Doxapram is not currently marketed in India. No drug authorisation licences are on record.

Authorization Number Product Name Dosage Form Approved Indication
No registered products found

Safety Considerations

Drug Interactions (55 interactions identified; selected major interactions below):

Interacting Drug Severity Clinical Concern
Bupropion Major Additive CNS stimulation; increased seizure risk
Methylene blue Major Risk of serotonergic excess and hypertensive crisis
Iobenguane (I-131) Major Sympathomimetic interference with radiopharmaceutical uptake
Iohexol Major Enhanced risk of seizure or cardiovascular toxicity with iodinated contrast
Iopamidol Major Same mechanism as Iohexol
Tramadol Major Additive CNS stimulation; lowered seizure threshold
Epinephrine Moderate Additive cardiovascular stimulation; hypertension, arrhythmia risk
Ephedrine Moderate Additive pressor effect
Pseudoephedrine Moderate Additive sympathomimetic effects
Salbutamol / Formoterol / Arformoterol Moderate Additive cardiovascular stimulation with beta-agonists

For complete warnings and contraindications, please refer to the doxapram package insert. TFDA label data was not available at time of this report (Data Gap DG001).


Conclusion and Next Steps

Decision: Hold

Rationale: Evidence for doxapram in vascular disease is limited to indirect mechanistic associations and a handful of animal/observational studies — none of which support a therapeutic benefit. Critically, at least one animal study (PMID 10704775) demonstrates that doxapram may worsen vascular injury outcomes. The TxGNN prediction appears driven by knowledge graph topology rather than biological plausibility, and the sympathomimetic profile of doxapram raises active safety concerns for patients with vascular conditions.

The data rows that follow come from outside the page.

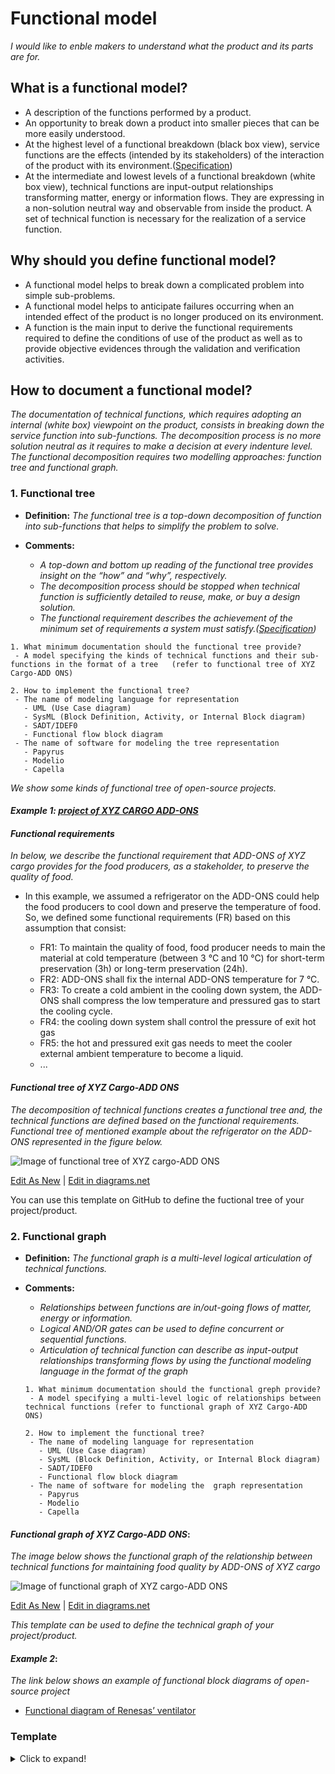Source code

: # **Functional model**

*I would like to enble makers to understand what the product and its parts are for.* 

## **What is a functional model?**

* A description of the functions performed by a product.
* An opportunity to break down a product into smaller pieces that can be more easily understood.
* At the highest level of a functional breakdown (black box view), service functions are the effects (intended by its stakeholders) of the interaction of the product with its environment.([Specification](https://github.com/OPEN-NEXT/wp2.3_template/tree/main/Documentation/2.%20Specification#specification))
* At the intermediate and lowest levels of a functional breakdown (white box view), technical functions are input-output relationships transforming matter, energy or information flows. They are expressing in a non-solution neutral way and observable from inside the product. A set of technical function is necessary for the realization of a service function.

## **Why should you define functional model?**

* A functional model helps to break down a complicated problem into simple sub-problems.
* A functional model helps to anticipate failures occurring when an intended effect of the product is no longer produced on its environment.
* A function is the main input to derive the functional requirements required to define the conditions of use of the product as well as to provide objective evidences through the validation and verification activities. 

## **How to document a functional model?**

*The documentation of technical functions, which requires adopting an internal (white box) viewpoint on the product, consists in breaking down the service function into sub-functions. The decomposition process is no more solution neutral as it requires to make a decision at every indenture level. The functional decomposition requires two modelling approaches: function tree and functional graph.*

 ### **1. Functional tree**

- **Definition:** *The functional tree is a top-down decomposition of function into sub-functions that helps to simplify the problem to solve.*

- **Comments:**

  - *A top-down and bottom up reading of the functional tree provides insight on the “how” and “why”, respectively.*
  - *The decomposition process should be stopped when technical function is sufficiently detailed to reuse, make, or buy a design solution.*
  - *The functional requirement describes the achievement of the minimum set of requirements a system must satisfy.([Specification](https://github.com/OPEN-NEXT/wp2.3_template/tree/main/Documentation/2.%20Specification#specification))*

 ```
1. What minimum documentation should the functional tree provide?
  - A model specifying the kinds of technical functions and their sub-functions in the format of a tree   (refer to functional tree of XYZ Cargo-ADD ONS)

2. How to implement the functional tree?
  - The name of modeling language for representation 
    - UML (Use Case diagram)
    - SysML (Block Definition, Activity, or Internal Block diagram)
    - SADT/IDEF0 
    - Functional flow block diagram
  - The name of software for modeling the tree representation
    - Papyrus
    - Modelio
    - Capella  
  ```

*We show some kinds of functional tree of open-source projects.*

#### *Example 1: [project of XYZ CARGO ADD-ONS](https://projects.opennext.eu/@xyz-cargo-add-ons/xyz-cargo-add-ons)*

#### *Functional requirements*

*In below, we describe the functional requirement that ADD-ONS of XYZ cargo provides for the food producers, as a stakeholder, to preserve the quality of food.*

 * In this example, we assumed a refrigerator on the ADD-ONS could help the food producers to cool down and preserve the temperature of food. So, we defined some functional requirements (FR) based on this assumption that consist:
 
    * FR1: To maintain the quality of food, food producer needs to main the material at cold temperature (between 3 °C and 10 °C) for short-term preservation (3h) or long-term preservation (24h).
    * FR2: ADD-ONS shall fix the internal ADD-ONS temperature for 7 °C.
    * FR3: To create a cold ambient in the cooling down system, the ADD-ONS shall compress the low temperature and pressured gas to start the cooling cycle.
    * FR4: the cooling down system shall control the pressure of exit hot gas 
    * FR5: the hot and pressured exit gas needs to meet the cooler external ambient temperature to become a liquid.
    * ...

#### *Functional tree of XYZ Cargo-ADD ONS*

*The decomposition of technical functions creates a functional tree and, the technical functions are defined based on the functional requirements. Functional tree of mentioned example about the refrigerator on the ADD-ONS represented in the figure below.*

![Image of functional tree of XYZ cargo-ADD ONS](https://github.com/OPEN-NEXT/wp2.3_template/blob/main/Sources/Images/Functional%20tree-%20XYZ%20cargo%20ADD-ONS.jpg)

<a href="https://app.diagrams.net/#Hamerezoji1362%2Fdrawio-github%2Fmaster%2FFunctional%20tree.drawio" target="_blank">Edit As New</a> | <a href="https://app.diagrams.net/#Hamerezoji1362%2Fdrawio-github%2Fmaster%2FFunctional%20tree.png">Edit in diagrams.net</a>

You can use this template on GitHub to define the fuctional tree of your project/product.

### **2. Functional graph**

- **Definition:** *The functional graph is a multi-level logical articulation of technical functions.*

- **Comments:**

  - *Relationships between functions are in/out-going flows of matter, energy or information.*
  - *Logical AND/OR gates can be used to define concurrent or sequential functions.*
  - *Articulation of technical function can describe as input-output relationships transforming flows by using the functional modeling language in the format of the graph*
  
   ```
  1. What minimum documentation should the functional greph provide?
    - A model specifying a multi-level logic of relationships between technical functions (refer to functional graph of XYZ Cargo-ADD ONS)

  2. How to implement the functional tree?
    - The name of modeling language for representation 
      - UML (Use Case diagram)
      - SysML (Block Definition, Activity, or Internal Block diagram)
      - SADT/IDEF0 
      - Functional flow block diagram
    - The name of software for modeling the  graph representation
      - Papyrus
      - Modelio
      - Capella  
  ```
  
#### *Functional graph of XYZ Cargo-ADD ONS*:
*The image below shows the functional graph of the relationship between technical functions for maintaining food quality by ADD-ONS of XYZ cargo*

![Image of functional graph of XYZ cargo-ADD ONS](https://github.com/OPEN-NEXT/wp2.3_template/blob/main/Sources/Images/Functional%20graph%20of%20XYZ%20cargo-ADD%20ONS.jpg)

<a href="https://app.diagrams.net/#Hamerezoji1362%2Fdrawio-github%2Fmaster%2FFunctional%20graph.drawio" target="_blank">Edit As New</a> | <a href="https://app.diagrams.net/#Hamerezoji1362%2Fdrawio-github%2Fmaster%2FFunctional%20graph.png">Edit in diagrams.net</a>

*This template can be used to define the technical graph of your project/product.*

#### *Example 2*:
*The link below shows an example of functional block diagrams of open-source project*

* [Functional diagram of Renesas’ ventilator](https://www.rs-online.com/designspark/ventilator-design-solution-from-renesas-electronics)


### Template
<details>
  <summary>Click to expand!</summary>
  
  #### 1. Functional tree
  1. A model specifying the kinds of technical functions <a href="https://app.diagrams.net/#Hamerezoji1362%2Fdrawio-github%2Fmaster%2FFunctional%20tree.drawio" target="_blank">Edit As New</a> | <a href="https://app.diagrams.net/#Hamerezoji1362%2Fdrawio-github%2Fmaster%2FFunctional%20tree.png">Edit in diagrams.net</a>
  2. Name of modeling language
     * ...
     * ...
  3. Name of Software
     * Online app diagram
     * ...

   #### 2. Functional graph
  1. A model specifying the relationships between technical functions <a href="https://app.diagrams.net/#Hamerezoji1362%2Fdrawio-github%2Fmaster%2FFunctional%20graph.drawio" target="_blank">Edit As New</a> | <a href="https://app.diagrams.net/#Hamerezoji1362%2Fdrawio-github%2Fmaster%2FFunctional%20graph.png">Edit in diagrams.net</a>
  2. Name of modeling language
     * ...
     * ...
  3. Name of Software
     * Online app diagram
     * ...
 
</details>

To proceed, the following is needed:

  • MOA verification: Retrieve full DrugBank mechanism of action data (Data Gap DG002) to confirm or refute any plausible link to vascular biology
  • Safety review: Obtain and parse the TFDA/CDSCO package insert to fill key warnings and contraindications gap (Data Gap DG001)
  • Mechanistic pre-screening: Conduct a formal in silico or in vitro assessment to determine whether doxapram has any direct vascular effect (e.g., endothelial, smooth muscle) independent of its sympathomimetic action
  • Harm signal assessment: The carotid artery occlusion white matter injury data (PMID 10704775) should be evaluated for its relevance to human vascular disease before any further development is considered
  • Re-evaluate lower-ranked predictions: Indications outside the vascular disease cluster (e.g., apnea of prematurity, respiratory conditions) may yield better evidence-to-mechanism alignment for repurposing

    Disclaimer

This content is for research purposes only and does not constitute medical advice. Clinical validation is required before any clinical application.